Security Summary

Note

Indexing Service is no longer supported as of Windows XP and is unavailable for use as of Windows 8. Instead, use Windows Search for client side search and Microsoft Search Server Express for server side search.

 

Note that the standard security system is used, so IIS and Windows must be configured for secure access. Also, the documents themselves must be protected with ACLs.

Indexing Service checks ACLs before returning query results to the browser. A user must have Read privilege on a document for Indexing Service to return a hit. The query is first executed in the system security context so all hits are returned. Then documents the user cannot see are removed from the result set, and the remaining documents are returned to the user.

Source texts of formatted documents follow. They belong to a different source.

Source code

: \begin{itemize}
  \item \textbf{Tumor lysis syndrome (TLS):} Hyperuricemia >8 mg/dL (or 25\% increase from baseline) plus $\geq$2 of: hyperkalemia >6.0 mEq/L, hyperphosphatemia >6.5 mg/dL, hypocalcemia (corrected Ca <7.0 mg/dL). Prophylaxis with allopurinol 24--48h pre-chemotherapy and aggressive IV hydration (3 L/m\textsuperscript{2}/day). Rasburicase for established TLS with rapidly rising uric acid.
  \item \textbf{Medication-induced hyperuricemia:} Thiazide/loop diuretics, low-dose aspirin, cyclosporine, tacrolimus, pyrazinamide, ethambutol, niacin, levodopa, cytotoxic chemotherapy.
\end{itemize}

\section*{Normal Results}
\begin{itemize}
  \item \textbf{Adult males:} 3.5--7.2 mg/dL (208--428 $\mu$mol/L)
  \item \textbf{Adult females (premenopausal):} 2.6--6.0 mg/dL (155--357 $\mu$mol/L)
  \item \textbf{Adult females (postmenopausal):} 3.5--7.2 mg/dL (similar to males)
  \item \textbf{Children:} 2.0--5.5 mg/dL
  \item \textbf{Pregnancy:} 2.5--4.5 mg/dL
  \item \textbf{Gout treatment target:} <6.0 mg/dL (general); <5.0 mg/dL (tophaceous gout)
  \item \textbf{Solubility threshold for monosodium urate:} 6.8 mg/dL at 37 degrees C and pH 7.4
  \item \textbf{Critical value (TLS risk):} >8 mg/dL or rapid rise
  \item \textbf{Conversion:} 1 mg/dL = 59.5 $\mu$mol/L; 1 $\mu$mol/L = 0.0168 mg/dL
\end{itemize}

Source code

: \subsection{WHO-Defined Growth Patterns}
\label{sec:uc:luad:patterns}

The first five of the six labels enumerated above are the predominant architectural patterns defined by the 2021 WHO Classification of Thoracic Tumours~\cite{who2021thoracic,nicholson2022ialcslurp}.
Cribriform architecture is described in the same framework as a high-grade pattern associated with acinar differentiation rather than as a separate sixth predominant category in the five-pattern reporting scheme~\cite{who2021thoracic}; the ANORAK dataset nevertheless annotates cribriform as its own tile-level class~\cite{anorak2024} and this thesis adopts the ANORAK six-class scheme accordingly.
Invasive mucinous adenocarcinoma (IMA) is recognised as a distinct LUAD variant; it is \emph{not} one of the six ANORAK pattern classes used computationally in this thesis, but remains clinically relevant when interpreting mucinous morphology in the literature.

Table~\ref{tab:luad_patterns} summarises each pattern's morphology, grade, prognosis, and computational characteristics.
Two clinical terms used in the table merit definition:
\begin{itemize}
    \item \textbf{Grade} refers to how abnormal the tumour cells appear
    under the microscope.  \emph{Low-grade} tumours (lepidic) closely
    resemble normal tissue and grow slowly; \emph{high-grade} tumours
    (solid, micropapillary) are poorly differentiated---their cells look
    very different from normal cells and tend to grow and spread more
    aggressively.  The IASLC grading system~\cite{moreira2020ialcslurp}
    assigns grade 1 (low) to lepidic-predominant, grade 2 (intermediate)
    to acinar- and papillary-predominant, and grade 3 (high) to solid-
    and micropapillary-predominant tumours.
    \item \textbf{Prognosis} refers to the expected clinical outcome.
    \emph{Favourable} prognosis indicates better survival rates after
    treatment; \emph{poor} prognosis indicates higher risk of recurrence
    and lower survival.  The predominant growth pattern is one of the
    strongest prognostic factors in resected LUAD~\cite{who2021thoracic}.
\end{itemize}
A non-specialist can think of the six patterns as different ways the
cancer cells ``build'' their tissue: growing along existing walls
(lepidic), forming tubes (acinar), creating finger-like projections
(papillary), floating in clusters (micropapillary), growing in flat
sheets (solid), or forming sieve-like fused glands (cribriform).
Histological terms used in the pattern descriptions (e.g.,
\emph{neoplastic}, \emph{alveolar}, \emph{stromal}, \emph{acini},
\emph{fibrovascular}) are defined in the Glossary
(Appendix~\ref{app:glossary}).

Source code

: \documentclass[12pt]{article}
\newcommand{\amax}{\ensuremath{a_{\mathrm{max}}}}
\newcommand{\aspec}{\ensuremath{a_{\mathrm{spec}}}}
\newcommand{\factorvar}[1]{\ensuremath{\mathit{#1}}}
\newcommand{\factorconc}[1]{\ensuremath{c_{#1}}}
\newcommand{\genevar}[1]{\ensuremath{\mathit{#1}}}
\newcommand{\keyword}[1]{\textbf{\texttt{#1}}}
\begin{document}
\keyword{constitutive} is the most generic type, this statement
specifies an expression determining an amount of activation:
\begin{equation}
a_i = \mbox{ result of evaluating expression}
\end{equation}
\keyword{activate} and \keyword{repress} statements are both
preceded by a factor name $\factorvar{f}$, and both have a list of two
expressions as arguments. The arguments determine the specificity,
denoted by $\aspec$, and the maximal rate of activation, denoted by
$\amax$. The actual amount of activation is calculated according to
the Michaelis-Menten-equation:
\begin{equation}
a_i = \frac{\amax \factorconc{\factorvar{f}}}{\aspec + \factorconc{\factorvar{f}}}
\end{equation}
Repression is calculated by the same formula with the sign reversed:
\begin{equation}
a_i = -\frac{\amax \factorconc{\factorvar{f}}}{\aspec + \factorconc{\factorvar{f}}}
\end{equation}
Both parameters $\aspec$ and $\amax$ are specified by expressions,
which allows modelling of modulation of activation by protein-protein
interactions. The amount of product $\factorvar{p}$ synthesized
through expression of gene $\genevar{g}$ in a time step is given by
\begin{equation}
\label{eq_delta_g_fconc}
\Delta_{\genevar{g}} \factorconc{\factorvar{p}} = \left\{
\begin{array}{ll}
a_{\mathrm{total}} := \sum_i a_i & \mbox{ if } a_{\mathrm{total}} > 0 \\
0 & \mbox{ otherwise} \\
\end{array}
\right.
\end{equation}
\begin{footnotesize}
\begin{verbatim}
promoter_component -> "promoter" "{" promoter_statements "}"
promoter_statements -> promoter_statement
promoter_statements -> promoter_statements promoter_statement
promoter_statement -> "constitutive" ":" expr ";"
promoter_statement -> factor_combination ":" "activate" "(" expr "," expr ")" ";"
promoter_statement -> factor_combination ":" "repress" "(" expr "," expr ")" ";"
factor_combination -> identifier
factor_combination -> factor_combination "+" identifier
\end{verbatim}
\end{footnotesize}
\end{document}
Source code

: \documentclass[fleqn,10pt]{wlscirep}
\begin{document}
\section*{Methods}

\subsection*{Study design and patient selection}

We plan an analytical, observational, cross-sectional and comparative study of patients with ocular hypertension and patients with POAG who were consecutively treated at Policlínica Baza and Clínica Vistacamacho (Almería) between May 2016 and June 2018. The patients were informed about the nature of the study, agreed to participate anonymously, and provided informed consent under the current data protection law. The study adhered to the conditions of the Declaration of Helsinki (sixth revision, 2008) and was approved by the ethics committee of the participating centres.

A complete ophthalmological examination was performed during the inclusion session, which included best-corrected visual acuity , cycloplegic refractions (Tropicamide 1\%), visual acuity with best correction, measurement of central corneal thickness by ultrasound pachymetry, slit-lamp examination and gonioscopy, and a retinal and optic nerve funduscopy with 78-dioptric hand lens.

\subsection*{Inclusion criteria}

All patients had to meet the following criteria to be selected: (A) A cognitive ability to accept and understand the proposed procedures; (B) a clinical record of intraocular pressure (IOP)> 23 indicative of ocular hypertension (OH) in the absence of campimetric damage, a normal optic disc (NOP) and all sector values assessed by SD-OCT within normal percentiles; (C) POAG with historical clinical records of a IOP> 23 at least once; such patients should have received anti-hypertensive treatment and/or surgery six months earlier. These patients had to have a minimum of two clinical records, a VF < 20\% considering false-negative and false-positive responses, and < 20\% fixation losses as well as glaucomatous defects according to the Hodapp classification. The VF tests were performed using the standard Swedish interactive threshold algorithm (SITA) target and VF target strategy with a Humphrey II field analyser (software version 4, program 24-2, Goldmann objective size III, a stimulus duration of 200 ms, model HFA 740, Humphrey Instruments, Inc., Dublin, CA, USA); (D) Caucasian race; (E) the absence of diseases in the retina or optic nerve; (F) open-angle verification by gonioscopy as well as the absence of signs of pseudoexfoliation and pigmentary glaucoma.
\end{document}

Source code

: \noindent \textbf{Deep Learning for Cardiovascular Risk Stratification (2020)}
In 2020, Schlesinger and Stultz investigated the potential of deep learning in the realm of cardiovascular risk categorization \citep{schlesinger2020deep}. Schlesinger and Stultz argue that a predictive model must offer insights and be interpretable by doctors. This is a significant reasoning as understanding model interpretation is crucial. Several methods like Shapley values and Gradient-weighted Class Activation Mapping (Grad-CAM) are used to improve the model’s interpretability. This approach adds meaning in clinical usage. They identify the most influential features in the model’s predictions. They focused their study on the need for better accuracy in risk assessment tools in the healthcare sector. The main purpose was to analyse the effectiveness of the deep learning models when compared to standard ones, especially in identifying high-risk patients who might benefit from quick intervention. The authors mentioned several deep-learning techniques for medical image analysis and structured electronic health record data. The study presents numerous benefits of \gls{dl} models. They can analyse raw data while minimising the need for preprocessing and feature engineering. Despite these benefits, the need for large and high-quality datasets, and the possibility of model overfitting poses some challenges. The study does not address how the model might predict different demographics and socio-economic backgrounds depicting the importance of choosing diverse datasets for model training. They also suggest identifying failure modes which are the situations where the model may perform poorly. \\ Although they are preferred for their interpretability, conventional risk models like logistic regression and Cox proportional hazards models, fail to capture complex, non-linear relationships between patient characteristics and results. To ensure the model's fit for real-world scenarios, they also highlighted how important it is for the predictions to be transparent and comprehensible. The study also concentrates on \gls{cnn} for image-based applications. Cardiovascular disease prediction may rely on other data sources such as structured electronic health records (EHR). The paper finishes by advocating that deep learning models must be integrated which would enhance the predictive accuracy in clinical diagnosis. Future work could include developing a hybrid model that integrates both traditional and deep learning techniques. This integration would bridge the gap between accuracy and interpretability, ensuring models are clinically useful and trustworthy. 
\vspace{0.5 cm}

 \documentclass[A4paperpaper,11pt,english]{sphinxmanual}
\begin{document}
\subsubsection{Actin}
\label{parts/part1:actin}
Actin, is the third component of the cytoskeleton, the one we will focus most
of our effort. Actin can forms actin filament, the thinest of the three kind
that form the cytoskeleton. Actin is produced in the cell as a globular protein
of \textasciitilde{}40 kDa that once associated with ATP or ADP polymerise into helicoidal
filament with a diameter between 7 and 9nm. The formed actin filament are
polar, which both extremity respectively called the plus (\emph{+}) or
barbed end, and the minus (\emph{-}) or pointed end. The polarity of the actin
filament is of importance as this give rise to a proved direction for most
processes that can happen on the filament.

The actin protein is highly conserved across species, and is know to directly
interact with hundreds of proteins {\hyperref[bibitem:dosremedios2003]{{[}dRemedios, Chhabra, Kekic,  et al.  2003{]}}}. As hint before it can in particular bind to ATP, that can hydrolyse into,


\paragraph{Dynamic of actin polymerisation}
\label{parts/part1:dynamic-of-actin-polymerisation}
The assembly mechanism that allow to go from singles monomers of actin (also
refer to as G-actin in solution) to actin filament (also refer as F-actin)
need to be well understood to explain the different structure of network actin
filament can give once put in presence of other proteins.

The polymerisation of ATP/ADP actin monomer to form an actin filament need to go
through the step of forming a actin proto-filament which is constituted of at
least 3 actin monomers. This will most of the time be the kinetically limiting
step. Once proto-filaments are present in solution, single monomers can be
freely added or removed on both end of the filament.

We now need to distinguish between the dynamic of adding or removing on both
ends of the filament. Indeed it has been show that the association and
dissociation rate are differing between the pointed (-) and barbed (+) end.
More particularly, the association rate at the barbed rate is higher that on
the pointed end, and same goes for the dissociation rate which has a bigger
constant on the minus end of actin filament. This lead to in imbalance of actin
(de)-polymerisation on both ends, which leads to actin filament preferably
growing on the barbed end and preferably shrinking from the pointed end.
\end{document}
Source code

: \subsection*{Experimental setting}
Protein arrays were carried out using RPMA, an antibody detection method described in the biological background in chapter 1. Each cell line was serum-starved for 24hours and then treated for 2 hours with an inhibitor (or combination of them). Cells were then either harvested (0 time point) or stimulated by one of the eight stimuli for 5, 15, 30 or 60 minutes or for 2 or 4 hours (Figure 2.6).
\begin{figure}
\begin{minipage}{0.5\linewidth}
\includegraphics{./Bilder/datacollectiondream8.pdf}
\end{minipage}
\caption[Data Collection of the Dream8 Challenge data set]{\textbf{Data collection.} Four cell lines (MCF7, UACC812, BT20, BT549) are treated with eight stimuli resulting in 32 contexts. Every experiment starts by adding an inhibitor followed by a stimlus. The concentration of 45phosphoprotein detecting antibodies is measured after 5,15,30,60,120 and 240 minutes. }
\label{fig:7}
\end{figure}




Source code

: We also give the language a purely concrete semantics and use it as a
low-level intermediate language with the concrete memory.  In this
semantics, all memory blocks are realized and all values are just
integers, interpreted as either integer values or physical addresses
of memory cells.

Indexing Service by default always checks security; therefore, all queries are performed with ACL checking activated. Any authenticated local or remote user can issue Indexing Service queries. Indexing Service trims the results based on ACLs for files in the result set. If Indexing Service enabled on machines with lax default file permissions, remote users can issue queries to Indexing Service and retrieve result paths since, even though there is no network share that enables the user to open the files. Authenticated remote users can see file paths, abstracts, authors, and other properties on files using this mechanism. Therefore, you should always apply proper ACLs to files that are indexed by Indexing Service and not rely on the lack of network shares as a security mechanism.

If a file has restrictive ACLs and a user is not allowed to read a document, Indexing Service gives that user no reference to the document; he or she does not even know that the document exists. Many other systems will return a reference to the document and then prohibit actual access to the document. Removing prohibited documents from the result set is important because Indexing Service can generate document abstracts derived from the content of a document. To return a reference and abstract for a secure document would violate security because some of the contents would be displayed. Even if abstracts are not generated, returning hits to a prohibited document allows an intruder to find documents with sensitive words and phrases, and determine the location of these documents. This information could easily breach security.